## [Problem to work on]
Copy exactly every line below, from the first through the one that contains "z treścią loga.", and skip all pictures.

## [Excerpted records]
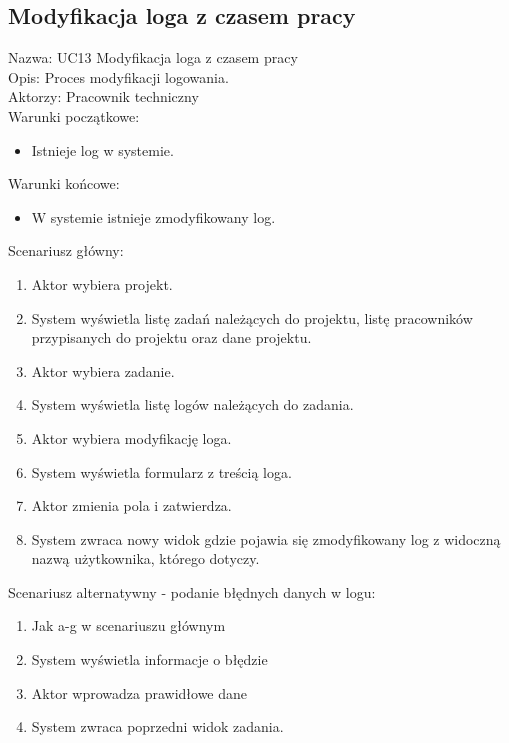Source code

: \subsection{Modyfikacja loga z czasem pracy}
\begin{adjustwidth}{5em}{0pt}
Nazwa: UC13 Modyfikacja loga z czasem pracy \\
Opis: Proces modyfikacji logowania.\\
Aktorzy: Pracownik techniczny \\
Warunki początkowe:
\begin{itemize}
\item Istnieje log w systemie.
\end{itemize}
Warunki końcowe:
\begin{itemize}
\item W systemie istnieje zmodyfikowany log.
\end{itemize}
Scenariusz główny:
\begin{enumerate}
\item Aktor wybiera projekt.
\item System wyświetla listę zadań należących do projektu, listę pracowników przypisanych do projektu oraz dane projektu.
\item Aktor wybiera zadanie.
\item System wyświetla listę logów należących do zadania.
\item Aktor wybiera modyfikację loga.
\item System wyświetla formularz z treścią loga.
\item Aktor zmienia pola i zatwierdza.
\item System zwraca nowy widok gdzie pojawia się zmodyfikowany log z widoczną nazwą użytkownika, którego dotyczy.
\end{enumerate}
Scenariusz alternatywny - podanie błędnych danych w logu: 
\begin{enumerate}
\item Jak a-g w scenariuszu głównym
\item System wyświetla informacje o błędzie
\item Aktor wprowadza prawidłowe dane
\item System zwraca poprzedni widok zadania.
\end{enumerate}
\end{adjustwidth}

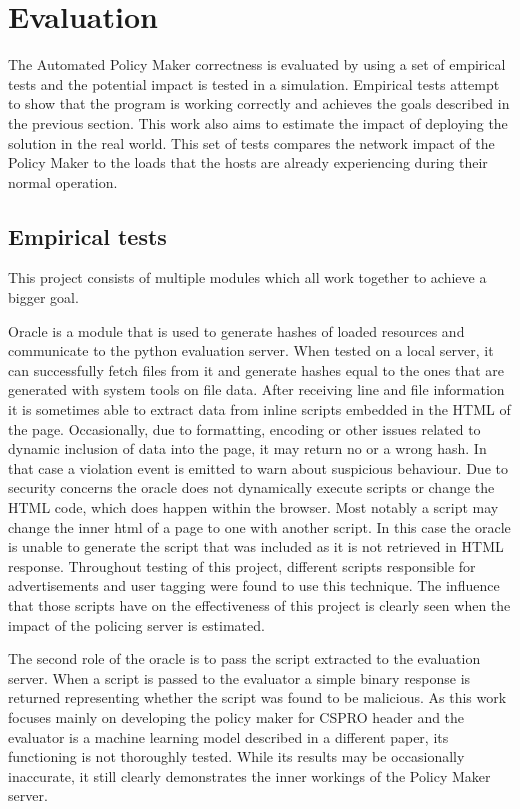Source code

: \chapter{Evaluation}

The Automated Policy Maker correctness is evaluated by using a set of empirical tests and the potential impact is tested in a simulation.
Empirical tests attempt to show that the program is working correctly and achieves the goals described in the previous section.
This work also aims to estimate the impact of deploying the solution in the real world.
This set of tests compares the network impact of the Policy Maker to the loads that the hosts are already experiencing during their normal operation.

\section{Empirical tests}

This project consists of multiple modules which all work together to achieve a bigger goal.

Oracle is a module that is used to generate hashes of loaded resources and communicate to the python evaluation server.
When tested on a local server, it can successfully fetch files from it and generate hashes equal to the ones that are generated with system tools on file data.
After receiving line and file information it is sometimes able to extract data from inline scripts embedded in the HTML of the page.
Occasionally, due to formatting, encoding or other issues related to dynamic inclusion of data into the page, it may return no or a wrong hash.
In that case a violation event is emitted to warn about suspicious behaviour.
Due to security concerns the oracle does not dynamically execute scripts or change the HTML code, which does happen within the browser.
Most notably a script may change the inner html of a page to one with another script.
In this case the oracle is unable to generate the script that was included as it is not retrieved in HTML response.
Throughout testing of this project, different scripts responsible for advertisements and user tagging were found to use this technique.
The influence that those scripts have on the effectiveness of this project is clearly seen when the impact of the policing server is estimated.

The second role of the oracle is to pass the script extracted to the evaluation server.
When a script is passed to the evaluator a simple binary response is returned representing whether the script was found to be malicious.
As this work focuses mainly on developing the policy maker for CSPRO header and the evaluator is a machine learning model described in a different paper, its functioning is not thoroughly tested.
While its results may be occasionally inaccurate, it still clearly demonstrates the inner workings of the Policy Maker server.

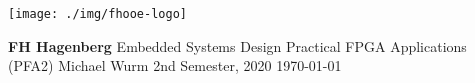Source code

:\thispagestyle{empty} %
\hfill
\texttt{[image: ./img/fhooe-logo]}

\begin{center}
	\textbf{\Large }
	\linebreak
	\linebreak
	\linebreak
	\linebreak
	\linebreak
	\horizontalLine{0.5 mm}
	\linebreak
	\linebreak
	\textbf{\huge \UebungNr}
	\linebreak
	\linebreak
	\linebreak
	\LARGE \UebungTopic
	\linebreak
	\linebreak
	\horizontalLine{0.5 mm}
	\linebreak
	\linebreak
	\linebreak
	\linebreak
	\linebreak
	\linebreak
	\Large {\textbf{FH Hagenberg}}
	\linebreak
	\linebreak
	\Large { Embedded Systems Design }
	\linebreak
	\linebreak
	\Large { Practical FPGA Applications (PFA2) }
	\linebreak
	\linebreak
	\linebreak
	\linebreak
	\linebreak
	\Large {Michael Wurm}
	\linebreak
	\linebreak
	\linebreak
	\linebreak
	\linebreak
	\normalsize{ 2nd Semester, 2020 }
	\linebreak
	\linebreak
	\large{\today}

\end{center}

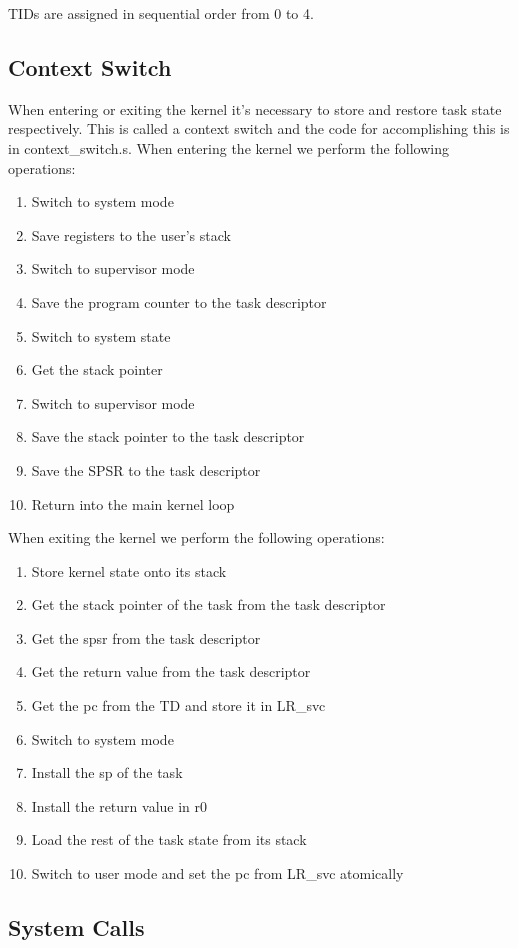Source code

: \documentclass{article}
\begin{document}
TIDs are assigned in sequential order from 0 to 4.

\subsection{Context Switch}

When entering or exiting the kernel it's necessary to store and restore task state respectively. This is called a context switch and the code for accomplishing this is in context\_switch.s. When entering the kernel we perform the following operations:
\begin{enumerate}
  \item Switch to system mode
  \item Save registers to the user's stack
  \item Switch to supervisor mode
  \item Save the program counter to the task descriptor
  \item Switch to system state
  \item Get the stack pointer
  \item Switch to supervisor mode
  \item Save the stack pointer to the task descriptor
  \item Save the SPSR to the task descriptor
  \item Return into the main kernel loop
\end{enumerate}
When exiting the kernel we perform the following operations:
\begin{enumerate}
  \item Store kernel state onto its stack
  \item Get the stack pointer of the task from the task descriptor
  \item Get the spsr from the task descriptor
  \item Get the return value from the task descriptor
  \item Get the pc from the TD and store it in LR\_svc
  \item Switch to system mode
  \item Install the sp of the task
  \item Install the return value in r0
  \item Load the rest of the task state from its stack
  \item Switch to user mode and set the pc from LR\_svc atomically
\end{enumerate}

\subsection{System Calls}
\end{document}
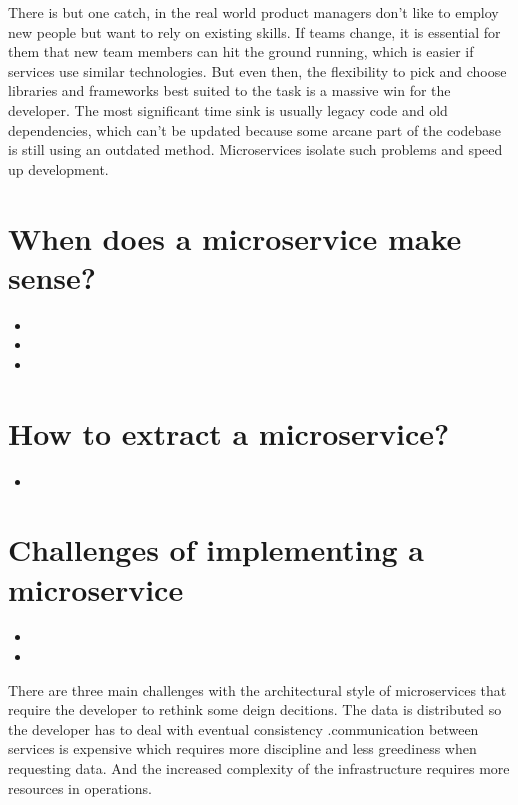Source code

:There is but one catch, in the real world product managers don't like to employ new people but want to rely on existing skills. If teams change, it is essential for them that new team members can hit the ground running, which is easier if services use similar technologies. But even then, the flexibility to pick and choose libraries and frameworks best suited to the task is a massive win for the developer. The most significant time sink is usually legacy code and old dependencies, which can't be updated because some arcane part of the codebase is still using an outdated method. Microservices isolate such problems and speed up development.


\section{When does a microservice make sense?}

\begin{itemize}
  \item {}
  \item {}
  \item {}
\end{itemize}


\section{How to extract a microservice?}

\begin{itemize}
  \item {}
\end{itemize}


\section{Challenges of implementing a microservice}

\begin{itemize}
  \item {}
  \item {}
\end{itemize}

There are three main challenges with the architectural style of microservices that require the developer to rethink some deign decitions. The data is distributed so the developer has to deal with eventual consistency .communication between services is expensive which requires more discipline and less greediness when requesting data. And the increased complexity of the infrastructure requires more resources in operations.


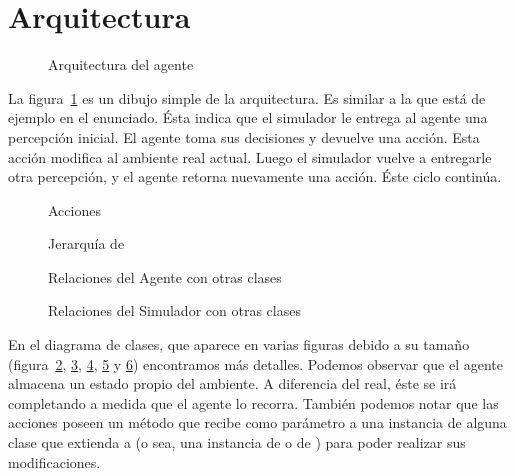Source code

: \section{Arquitectura}

\begin{figure}[h]
\caption{Arquitectura del agente}
\label{fig:arquitectura}
\end{figure}

La figura~\ref{fig:arquitectura} es un dibujo simple de la arquitectura. Es
similar a la que está de ejemplo en el enunciado. Ésta indica que el simulador
le entrega al agente una percepción inicial. El agente toma sus decisiones y
devuelve una acción. Esta acción modifica al ambiente real actual. Luego el
simulador vuelve a entregarle otra percepción, y el agente retorna nuevamente
una acción. Éste ciclo continúa.

\begin{figure}
\caption{}
\label{fig:clases_agente}
\end{figure}

\begin{figure}
\caption{Acciones}
\label{fig:clases_acciones}
\end{figure}

\begin{figure}
\caption{Jerarquía de }
\label{fig:clases_ambiente}
\end{figure}

\begin{figure}
\caption{Relaciones del Agente con otras clases}
\label{fig:clases_relaciones_agente}
\end{figure}

\begin{figure}
\caption{Relaciones del Simulador con otras clases}
\label{fig:clases_relaciones_simulador}
\end{figure}

En el diagrama de clases, que aparece en varias figuras debido a su tamaño
(figura~\ref{fig:clases_agente}, \ref{fig:clases_acciones},
\ref{fig:clases_ambiente}, \ref{fig:clases_relaciones_agente} y
\ref{fig:clases_relaciones_simulador}) encontramos más detalles. Podemos
observar que el agente almacena un estado propio del ambiente. A diferencia del
real, éste se irá completando a medida que el agente lo recorra. También
podemos notar que las acciones poseen un método  que recibe
como parámetro a una instancia de alguna clase que extienda a 
(o sea, una instancia de  o de ) para
poder realizar sus modificaciones.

## [Result]
Source code

: \subsection{Modyfikacja loga z czasem pracy}
\begin{adjustwidth}{5em}{0pt}
Nazwa: UC13 Modyfikacja loga z czasem pracy \\
Opis: Proces modyfikacji logowania.\\
Aktorzy: Pracownik techniczny \\
Warunki początkowe:
\begin{itemize}
\item Istnieje log w systemie.
\end{itemize}
Warunki końcowe:
\begin{itemize}
\item W systemie istnieje zmodyfikowany log.
\end{itemize}
Scenariusz główny:
\begin{enumerate}
\item Aktor wybiera projekt.
\item System wyświetla listę zadań należących do projektu, listę pracowników przypisanych do projektu oraz dane projektu.
\item Aktor wybiera zadanie.
\item System wyświetla listę logów należących do zadania.
\item Aktor wybiera modyfikację loga.
\item System wyświetla formularz z treścią loga.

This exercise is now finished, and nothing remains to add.